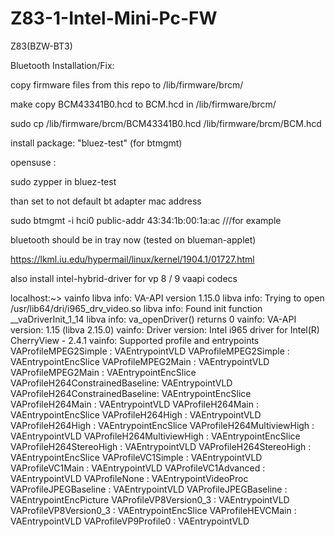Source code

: # Z83-1-Intel-Mini-Pc-FW 

Z83(BZW-BT3)

Bluetooth Installation/Fix:

copy firmware files from this repo to /lib/firmware/brcm/

make copy BCM43341B0.hcd to BCM.hcd in /lib/firmware/brcm/

sudo cp /lib/firmware/brcm/BCM43341B0.hcd /lib/firmware/brcm/BCM.hcd

install package: "bluez-test" (for btmgmt) 

opensuse :

sudo zypper in bluez-test


than set to not default bt adapter mac address 

sudo btmgmt -i hci0 public-addr 43:34:1b:00:1a:ac ///for example

bluetooth should be in tray now (tested on blueman-applet)



https://lkml.iu.edu/hypermail/linux/kernel/1904.1/01727.html

also install intel-hybrid-driver for vp 8 / 9  vaapi codecs

localhost:~> vainfo
libva info: VA-API version 1.15.0
libva info: Trying to open /usr/lib64/dri/i965_drv_video.so
libva info: Found init function __vaDriverInit_1_14
libva info: va_openDriver() returns 0
vainfo: VA-API version: 1.15 (libva 2.15.0)
vainfo: Driver version: Intel i965 driver for Intel(R) CherryView - 2.4.1
vainfo: Supported profile and entrypoints
      VAProfileMPEG2Simple            :	VAEntrypointVLD
      VAProfileMPEG2Simple            :	VAEntrypointEncSlice
      VAProfileMPEG2Main              :	VAEntrypointVLD
      VAProfileMPEG2Main              :	VAEntrypointEncSlice
      VAProfileH264ConstrainedBaseline:	VAEntrypointVLD
      VAProfileH264ConstrainedBaseline:	VAEntrypointEncSlice
      VAProfileH264Main               :	VAEntrypointVLD
      VAProfileH264Main               :	VAEntrypointEncSlice
      VAProfileH264High               :	VAEntrypointVLD
      VAProfileH264High               :	VAEntrypointEncSlice
      VAProfileH264MultiviewHigh      :	VAEntrypointVLD
      VAProfileH264MultiviewHigh      :	VAEntrypointEncSlice
      VAProfileH264StereoHigh         :	VAEntrypointVLD
      VAProfileH264StereoHigh         :	VAEntrypointEncSlice
      VAProfileVC1Simple              :	VAEntrypointVLD
      VAProfileVC1Main                :	VAEntrypointVLD
      VAProfileVC1Advanced            :	VAEntrypointVLD
      VAProfileNone                   :	VAEntrypointVideoProc
      VAProfileJPEGBaseline           :	VAEntrypointVLD
      VAProfileJPEGBaseline           :	VAEntrypointEncPicture
      VAProfileVP8Version0_3          :	VAEntrypointVLD
      VAProfileVP8Version0_3          :	VAEntrypointEncSlice
      VAProfileHEVCMain               :	VAEntrypointVLD
      VAProfileVP9Profile0            :	VAEntrypointVLD
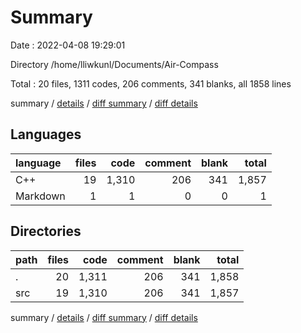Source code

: # Summary

Date : 2022-04-08 19:29:01

Directory /home/lliwkunl/Documents/Air-Compass

Total : 20 files,  1311 codes, 206 comments, 341 blanks, all 1858 lines

summary / [details](details.md) / [diff summary](diff.md) / [diff details](diff-details.md)

## Languages
| language | files | code | comment | blank | total |
| :--- | ---: | ---: | ---: | ---: | ---: |
| C++ | 19 | 1,310 | 206 | 341 | 1,857 |
| Markdown | 1 | 1 | 0 | 0 | 1 |

## Directories
| path | files | code | comment | blank | total |
| :--- | ---: | ---: | ---: | ---: | ---: |
| . | 20 | 1,311 | 206 | 341 | 1,858 |
| src | 19 | 1,310 | 206 | 341 | 1,857 |

summary / [details](details.md) / [diff summary](diff.md) / [diff details](diff-details.md)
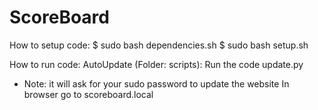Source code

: # ScoreBoard
How to setup code:
$ sudo bash dependencies.sh
$ sudo bash setup.sh

How to run code:
AutoUpdate (Folder: scripts):
Run the code update.py 
  - Note: it will ask for your sudo password to update the website
In browser go to scoreboard.local
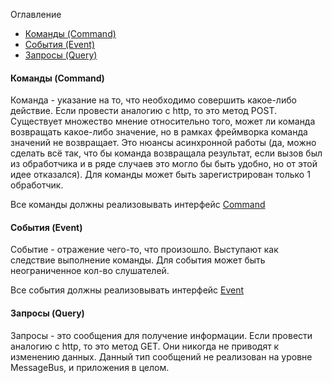 Оглавление
* [Команды (Command)](https://github.com/mmasiukevich/service-bus/blob/master/doc/messages.md#%D0%9A%D0%BE%D0%BC%D0%B0%D0%BD%D0%B4%D1%8B-command)
* [События (Event)](https://github.com/mmasiukevich/service-bus/blob/master/doc/messages.md#%D0%A1%D0%BE%D0%B1%D1%8B%D1%82%D0%B8%D1%8F-event)
* [Запросы (Query)](https://github.com/mmasiukevich/service-bus/blob/master/doc/messages.md#%D0%97%D0%B0%D0%BF%D1%80%D0%BE%D1%81%D1%8B-query)

#### Команды (Command)
Команда - указание на то, что необходимо совершить какое-либо действие. Если провести аналогию с http, то это метод POST.
Существует множество мнение относительно того, может ли команда возвращать какое-либо значение, но в рамках фреймворка команда значений не возвращает. Это нюансы асинхронной работы (да, можно сделать всё так, что бы команда возвращала результат, если вызов был из обработчика и в ряде случаев это могло бы быть удобно, но от этой идее отказался).
Для команды может быть зарегистрирован только 1 обработчик.

Все команды должны реализовывать интерфейс [Command](https://github.com/mmasiukevich/service-bus/blob/master/src/Common/Contract/Messages/Command.php)

#### События (Event)
Событие - отражение чего-то, что произошло. Выступают как следствие выполнение команды. 
Для события может быть неограниченное кол-во слушателей.

Все события должны реализовывать интерфейс [Event](https://github.com/mmasiukevich/service-bus/blob/master/src/Common/Contract/Messages/Event.php)

#### Запросы (Query)
Запросы - это сообщения для получение информации. Если провести аналогию с http, то это метод GET. Они никогда не приводят к изменению данных. 
Данный тип сообщений не реализован на уровне MessageBus, и приложения в целом. 

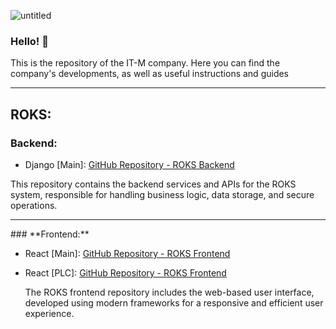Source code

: ![untitled](https://github.com/user-attachments/assets/71bba4c6-8b72-4134-a8a7-3f641917c4a6)

### Hello! 👋 
This is the repository of the IT-M company. 
Here you can find the company's developments, as well as useful instructions and guides

<hr>

## ROKS:
### **Backend:**

  - Django [Main]: [GitHub Repository - ROKS Backend](https://github.com/it-m-digital/backend_Roks)

  This repository contains the backend services and APIs for the ROKS system, responsible for handling business logic, data storage, and secure operations.

<hr>
### **Frontend:**
    
  - React [Main]: [GitHub Repository - ROKS Frontend](https://github.com/it-m-digital/Frontend_roks_client)

  - React [PLC]: [GitHub Repository - ROKS Frontend](https://github.com/it-m-digital/Frontend_roks_client)
    
    The ROKS frontend repository includes the web-based user interface, developed using modern frameworks for a responsive and efficient user experience.



<!--

**Here are some ideas to get you started:**

🙋‍♀️ A short introduction - what is your organization all about?
🌈 Contribution guidelines - how can the community get involved?
👩‍💻 Useful resources - where can the community find your docs? Is there anything else the community should know?
🍿 Fun facts - what does your team eat for breakfast?
🧙 Remember, you can do mighty things with the power of [Markdown](https://docs.github.com/github/writing-on-github/getting-started-with-writing-and-formatting-on-github/basic-writing-and-formatting-syntax)
-->
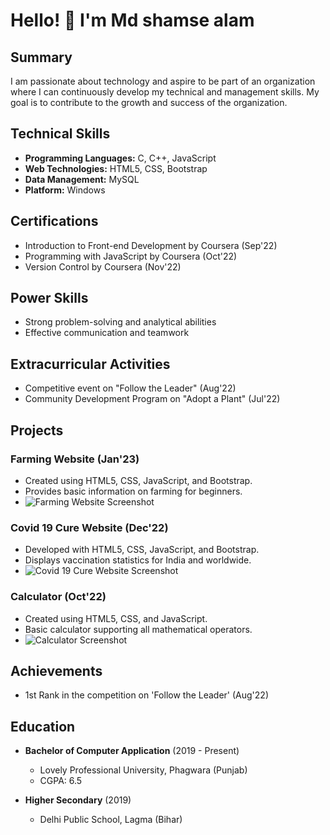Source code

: # Hello! 👋 I'm Md shamse alam

## Summary

I am passionate about technology and aspire to be part of an organization where I can continuously develop my technical and management skills. My goal is to contribute to the growth and success of the organization.

## Technical Skills

- **Programming Languages:** C, C++, JavaScript
- **Web Technologies:** HTML5, CSS, Bootstrap
- **Data Management:** MySQL
- **Platform:** Windows

## Certifications

- Introduction to Front-end Development by Coursera (Sep'22)
- Programming with JavaScript by Coursera (Oct'22)
- Version Control by Coursera (Nov'22)

## Power Skills

- Strong problem-solving and analytical abilities
- Effective communication and teamwork

## Extracurricular Activities

- Competitive event on "Follow the Leader" (Aug'22)
- Community Development Program on "Adopt a Plant" (Jul'22)

## Projects

### Farming Website (Jan'23)

- Created using HTML5, CSS, JavaScript, and Bootstrap.
- Provides basic information on farming for beginners.
- ![Farming Website Screenshot](FarmingWebsiteScreenshot.jpg)

### Covid 19 Cure Website (Dec'22)

- Developed with HTML5, CSS, JavaScript, and Bootstrap.
- Displays vaccination statistics for India and worldwide.
- ![Covid 19 Cure Website Screenshot](CovidCureWebsiteScreenshot.jpg)

### Calculator (Oct'22)

- Created using HTML5, CSS, and JavaScript.
- Basic calculator supporting all mathematical operators.
- ![Calculator Screenshot](CalculatorScreenshot.jpg)

## Achievements

- 1st Rank in the competition on 'Follow the Leader' (Aug'22)

## Education

- **Bachelor of Computer Application** (2019 - Present)
  - Lovely Professional University, Phagwara (Punjab)
  - CGPA: 6.5

- **Higher Secondary** (2019)
  - Delhi Public School, Lagma (Bihar)
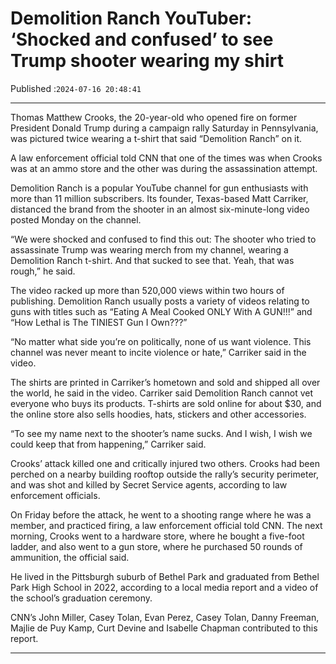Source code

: # Demolition Ranch YouTuber: ‘Shocked and confused’ to see Trump shooter wearing my shirt

Published :`2024-07-16 20:48:41`

---

Thomas Matthew Crooks, the 20-year-old who opened fire on former President Donald Trump during a campaign rally Saturday in Pennsylvania, was pictured twice wearing a t-shirt that said “Demolition Ranch” on it.

A law enforcement official told CNN that one of the times was when Crooks was at an ammo store and the other was during the assassination attempt.

Demolition Ranch is a popular YouTube channel for gun enthusiasts with more than 11 million subscribers. Its founder, Texas-based Matt Carriker, distanced the brand from the shooter in an almost six-minute-long video posted Monday on the channel.

“We were shocked and confused to find this out: The shooter who tried to assassinate Trump was wearing merch from my channel, wearing a Demolition Ranch t-shirt. And that sucked to see that. Yeah, that was rough,” he said.

The video racked up more than 520,000 views within two hours of publishing. Demolition Ranch usually posts a variety of videos relating to guns with titles such as “Eating A Meal Cooked ONLY With A GUN!!!” and “How Lethal is The TINIEST Gun I Own???”

“No matter what side you’re on politically, none of us want violence. This channel was never meant to incite violence or hate,” Carriker said in the video.

The shirts are printed in Carriker’s hometown and sold and shipped all over the world, he said in the video. Carriker said Demolition Ranch cannot vet everyone who buys its products. T-shirts are sold online for about $30, and the online store also sells hoodies, hats, stickers and other accessories.

“To see my name next to the shooter’s name sucks. And I wish, I wish we could keep that from happening,” Carriker said.

Crooks’ attack killed one and critically injured two others. Crooks had been perched on a nearby building rooftop outside the rally’s security perimeter, and was shot and killed by Secret Service agents, according to law enforcement officials.

On Friday before the attack, he went to a shooting range where he was a member, and practiced firing, a law enforcement official told CNN. The next morning, Crooks went to a hardware store, where he bought a five-foot ladder, and also went to a gun store, where he purchased 50 rounds of ammunition, the official said.

He lived in the Pittsburgh suburb of Bethel Park and graduated from Bethel Park High School in 2022, according to a local media report and a video of the school’s graduation ceremony.

CNN’s John Miller, Casey Tolan, Evan Perez, Casey Tolan, Danny Freeman, Majlie de Puy Kamp, Curt Devine and Isabelle Chapman contributed to this report.

---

== Exercise brief ==
All lines above from the one with "- React [Main]: [GitHub" to the one with "The ROKS frontend", inclusive, should be copied exactly, and no other lines.

== Solution for this task ==
  - React [Main]: [GitHub Repository - ROKS Frontend](https://github.com/it-m-digital/Frontend_roks_client)

  - React [PLC]: [GitHub Repository - ROKS Frontend](https://github.com/it-m-digital/Frontend_roks_client)
    
    The ROKS frontend repository includes the web-based user interface, developed using modern frameworks for a responsive and efficient user experience.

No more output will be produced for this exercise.